Records supplied —

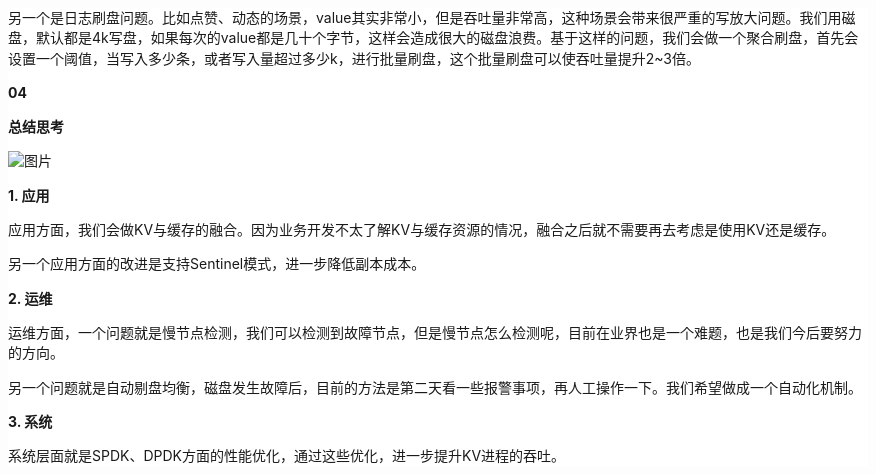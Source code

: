 另一个是日志刷盘问题。比如点赞、动态的场景，value其实非常小，但是吞吐量非常高，这种场景会带来很严重的写放大问题。我们用磁盘，默认都是4k写盘，如果每次的value都是几十个字节，这样会造成很大的磁盘浪费。基于这样的问题，我们会做一个聚合刷盘，首先会设置一个阈值，当写入多少条，或者写入量超过多少k，进行批量刷盘，这个批量刷盘可以使吞吐量提升2~3倍。

**04**

**总结思考**

![图片](https://mmbiz.qpic.cn/mmbiz_png/zHbzQPKIBPhVuvicV5KeGspTdPTw9CibWm7a4dpsydmDxyaL2Hos007MzpVXryLnEwqKdFiaVibn98yRPYV8vGQdYw/640?wx_fmt=png&wxfrom=5&wx_lazy=1&wx_co=1)

**1. 应用**

应用方面，我们会做KV与缓存的融合。因为业务开发不太了解KV与缓存资源的情况，融合之后就不需要再去考虑是使用KV还是缓存。

另一个应用方面的改进是支持Sentinel模式，进一步降低副本成本。

**2. 运维**

运维方面，一个问题就是慢节点检测，我们可以检测到故障节点，但是慢节点怎么检测呢，目前在业界也是一个难题，也是我们今后要努力的方向。

另一个问题就是自动剔盘均衡，磁盘发生故障后，目前的方法是第二天看一些报警事项，再人工操作一下。我们希望做成一个自动化机制。

**3. 系统**

系统层面就是SPDK、DPDK方面的性能优化，通过这些优化，进一步提升KV进程的吞吐。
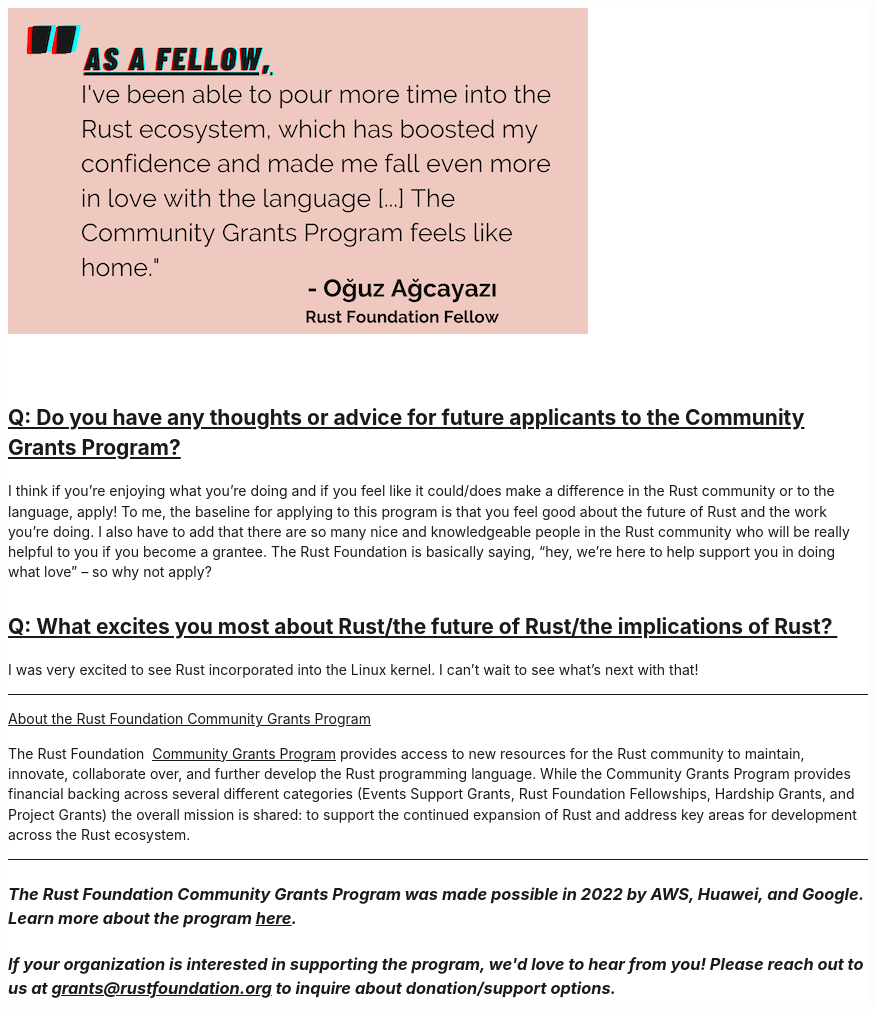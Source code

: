 <img src="/img/news/2022-12-22-community-grantee-spotlight-oguz-agcayazi/Program-Focus.png" width="580" height="326" alt="&quot;As a Fellow, I've been able to pour more time into the Rust ecosystem, which has boosted my confidence and made me fall even more in love with the language [...] The Community Grants Program feels like home.&quot; - Oğuz Ağcayazı" title="Oğuz Ağcayazı quote" />

&nbsp;

## <u><strong>Q: Do you have any thoughts or advice for future applicants to the Community Grants Program?</strong></u>

I think if you’re enjoying what you’re doing and if you feel like it could/does make a difference in the Rust community or to the language, apply\! To me, the baseline for applying to this program is that you feel good about the future of Rust and the work you’re doing. I also have to add that there are so many nice and knowledgeable people in the Rust community who will be really helpful to you if you become a grantee. The Rust Foundation is basically saying, “hey, we’re here to help support you in doing what love” *–* so why not apply?

## <u><strong>Q: What excites you most about Rust/the future of Rust/the implications of Rust?&nbsp;</strong></u>

I was very excited to see Rust incorporated into the Linux kernel. I can’t wait to see what’s next with that\!&nbsp;

---

<u>About the Rust Foundation Community Grants Program</u>

The Rust Foundation &nbsp;[<u>Community Grants Program</u>](https://foundation.rust-lang.org/grants)&nbsp;provides access to new resources for the Rust community to maintain, innovate, collaborate over, and further develop the Rust programming language. While the Community Grants Program provides financial backing across several different categories (Events Support Grants, Rust Foundation Fellowships, Hardship Grants, and Project Grants) the overall mission is shared: to support the continued expansion of Rust and address key areas for development across the Rust ecosystem.

---

### *The Rust Foundation Community Grants Program was made possible in 2022 by AWS, Huawei, and Google. Learn more about the program&nbsp;*[*<u>here</u>*](https://foundation.rust-lang.org/grants)*.&nbsp;*

### *If your organization is interested in supporting the program, we'd love to hear from you\! Please reach out to us at [grants@rustfoundation.org](mailto:grants@rustfoundation.org) to inquire about donation/support options.&nbsp;*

Your instructions — In the listing above, find the line containing "系统层面就是SPDK、DPD" and the line containing "## <u><strong>Q: Do"; print those lines and every line between them exactly, leaving out pictures.

Answer area —
系统层面就是SPDK、DPDK方面的性能优化，通过这些优化，进一步提升KV进程的吞吐。
Source code

: <img src="/img/news/2022-12-22-community-grantee-spotlight-oguz-agcayazi/Program-Focus.png" width="580" height="326" alt="&quot;As a Fellow, I've been able to pour more time into the Rust ecosystem, which has boosted my confidence and made me fall even more in love with the language [...] The Community Grants Program feels like home.&quot; - Oğuz Ağcayazı" title="Oğuz Ağcayazı quote" />

&nbsp;

## <u><strong>Q: Do you have any thoughts or advice for future applicants to the Community Grants Program?</strong></u>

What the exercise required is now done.